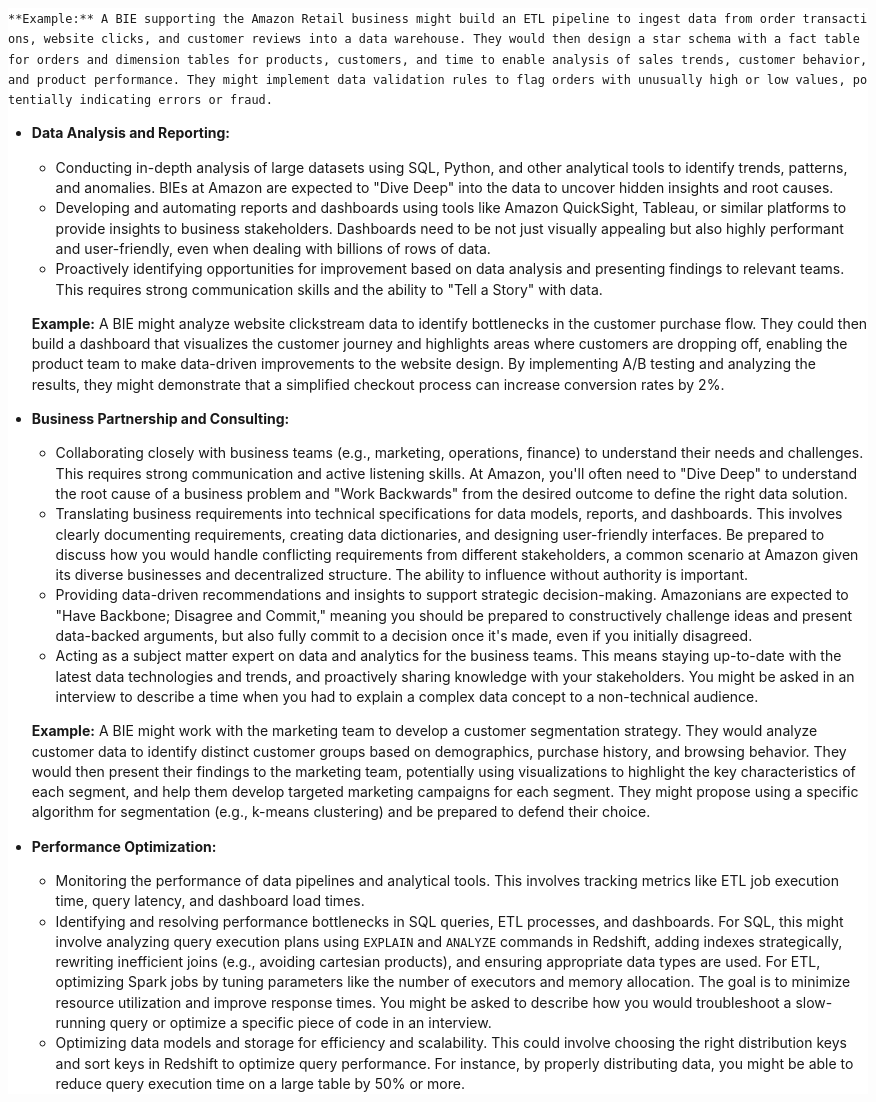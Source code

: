     **Example:** A BIE supporting the Amazon Retail business might build an ETL pipeline to ingest data from order transactions, website clicks, and customer reviews into a data warehouse. They would then design a star schema with a fact table for orders and dimension tables for products, customers, and time to enable analysis of sales trends, customer behavior, and product performance. They might implement data validation rules to flag orders with unusually high or low values, potentially indicating errors or fraud.

*   **Data Analysis and Reporting:**
    *   Conducting in-depth analysis of large datasets using SQL, Python, and other analytical tools to identify trends, patterns, and anomalies. BIEs at Amazon are expected to "Dive Deep" into the data to uncover hidden insights and root causes.
    *   Developing and automating reports and dashboards using tools like Amazon QuickSight, Tableau, or similar platforms to provide insights to business stakeholders. Dashboards need to be not just visually appealing but also highly performant and user-friendly, even when dealing with billions of rows of data.
    *   Proactively identifying opportunities for improvement based on data analysis and presenting findings to relevant teams. This requires strong communication skills and the ability to "Tell a Story" with data.

    **Example:** A BIE might analyze website clickstream data to identify bottlenecks in the customer purchase flow. They could then build a dashboard that visualizes the customer journey and highlights areas where customers are dropping off, enabling the product team to make data-driven improvements to the website design. By implementing A/B testing and analyzing the results, they might demonstrate that a simplified checkout process can increase conversion rates by 2%.

*   **Business Partnership and Consulting:**
    *   Collaborating closely with business teams (e.g., marketing, operations, finance) to understand their needs and challenges. This requires strong communication and active listening skills. At Amazon, you'll often need to "Dive Deep" to understand the root cause of a business problem and "Work Backwards" from the desired outcome to define the right data solution.
    *   Translating business requirements into technical specifications for data models, reports, and dashboards. This involves clearly documenting requirements, creating data dictionaries, and designing user-friendly interfaces. Be prepared to discuss how you would handle conflicting requirements from different stakeholders, a common scenario at Amazon given its diverse businesses and decentralized structure. The ability to influence without authority is important.
    *   Providing data-driven recommendations and insights to support strategic decision-making. Amazonians are expected to "Have Backbone; Disagree and Commit," meaning you should be prepared to constructively challenge ideas and present data-backed arguments, but also fully commit to a decision once it's made, even if you initially disagreed.
    *   Acting as a subject matter expert on data and analytics for the business teams. This means staying up-to-date with the latest data technologies and trends, and proactively sharing knowledge with your stakeholders. You might be asked in an interview to describe a time when you had to explain a complex data concept to a non-technical audience.

    **Example:** A BIE might work with the marketing team to develop a customer segmentation strategy. They would analyze customer data to identify distinct customer groups based on demographics, purchase history, and browsing behavior. They would then present their findings to the marketing team, potentially using visualizations to highlight the key characteristics of each segment, and help them develop targeted marketing campaigns for each segment. They might propose using a specific algorithm for segmentation (e.g., k-means clustering) and be prepared to defend their choice.

*   **Performance Optimization:**
    *   Monitoring the performance of data pipelines and analytical tools. This involves tracking metrics like ETL job execution time, query latency, and dashboard load times.
    *   Identifying and resolving performance bottlenecks in SQL queries, ETL processes, and dashboards. For SQL, this might involve analyzing query execution plans using `EXPLAIN` and `ANALYZE` commands in Redshift, adding indexes strategically, rewriting inefficient joins (e.g., avoiding cartesian products), and ensuring appropriate data types are used. For ETL, optimizing Spark jobs by tuning parameters like the number of executors and memory allocation. The goal is to minimize resource utilization and improve response times. You might be asked to describe how you would troubleshoot a slow-running query or optimize a specific piece of code in an interview.
    *   Optimizing data models and storage for efficiency and scalability. This could involve choosing the right distribution keys and sort keys in Redshift to optimize query performance. For instance, by properly distributing data, you might be able to reduce query execution time on a large table by 50% or more.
=-=-=-=-=
**Task requirements**.
A word-for-word copy of all the data is required, minus the pictures.

**Response box**.
Source code

:     **Example:** A BIE supporting the Amazon Retail business might build an ETL pipeline to ingest data from order transactions, website clicks, and customer reviews into a data warehouse. They would then design a star schema with a fact table for orders and dimension tables for products, customers, and time to enable analysis of sales trends, customer behavior, and product performance. They might implement data validation rules to flag orders with unusually high or low values, potentially indicating errors or fraud.

*   **Data Analysis and Reporting:**
    *   Conducting in-depth analysis of large datasets using SQL, Python, and other analytical tools to identify trends, patterns, and anomalies. BIEs at Amazon are expected to "Dive Deep" into the data to uncover hidden insights and root causes.
    *   Developing and automating reports and dashboards using tools like Amazon QuickSight, Tableau, or similar platforms to provide insights to business stakeholders. Dashboards need to be not just visually appealing but also highly performant and user-friendly, even when dealing with billions of rows of data.
    *   Proactively identifying opportunities for improvement based on data analysis and presenting findings to relevant teams. This requires strong communication skills and the ability to "Tell a Story" with data.

    **Example:** A BIE might analyze website clickstream data to identify bottlenecks in the customer purchase flow. They could then build a dashboard that visualizes the customer journey and highlights areas where customers are dropping off, enabling the product team to make data-driven improvements to the website design. By implementing A/B testing and analyzing the results, they might demonstrate that a simplified checkout process can increase conversion rates by 2%.

*   **Business Partnership and Consulting:**
    *   Collaborating closely with business teams (e.g., marketing, operations, finance) to understand their needs and challenges. This requires strong communication and active listening skills. At Amazon, you'll often need to "Dive Deep" to understand the root cause of a business problem and "Work Backwards" from the desired outcome to define the right data solution.
    *   Translating business requirements into technical specifications for data models, reports, and dashboards. This involves clearly documenting requirements, creating data dictionaries, and designing user-friendly interfaces. Be prepared to discuss how you would handle conflicting requirements from different stakeholders, a common scenario at Amazon given its diverse businesses and decentralized structure. The ability to influence without authority is important.
    *   Providing data-driven recommendations and insights to support strategic decision-making. Amazonians are expected to "Have Backbone; Disagree and Commit," meaning you should be prepared to constructively challenge ideas and present data-backed arguments, but also fully commit to a decision once it's made, even if you initially disagreed.
    *   Acting as a subject matter expert on data and analytics for the business teams. This means staying up-to-date with the latest data technologies and trends, and proactively sharing knowledge with your stakeholders. You might be asked in an interview to describe a time when you had to explain a complex data concept to a non-technical audience.

    **Example:** A BIE might work with the marketing team to develop a customer segmentation strategy. They would analyze customer data to identify distinct customer groups based on demographics, purchase history, and browsing behavior. They would then present their findings to the marketing team, potentially using visualizations to highlight the key characteristics of each segment, and help them develop targeted marketing campaigns for each segment. They might propose using a specific algorithm for segmentation (e.g., k-means clustering) and be prepared to defend their choice.

*   **Performance Optimization:**
    *   Monitoring the performance of data pipelines and analytical tools. This involves tracking metrics like ETL job execution time, query latency, and dashboard load times.
    *   Identifying and resolving performance bottlenecks in SQL queries, ETL processes, and dashboards. For SQL, this might involve analyzing query execution plans using `EXPLAIN` and `ANALYZE` commands in Redshift, adding indexes strategically, rewriting inefficient joins (e.g., avoiding cartesian products), and ensuring appropriate data types are used. For ETL, optimizing Spark jobs by tuning parameters like the number of executors and memory allocation. The goal is to minimize resource utilization and improve response times. You might be asked to describe how you would troubleshoot a slow-running query or optimize a specific piece of code in an interview.
    *   Optimizing data models and storage for efficiency and scalability. This could involve choosing the right distribution keys and sort keys in Redshift to optimize query performance. For instance, by properly distributing data, you might be able to reduce query execution time on a large table by 50% or more.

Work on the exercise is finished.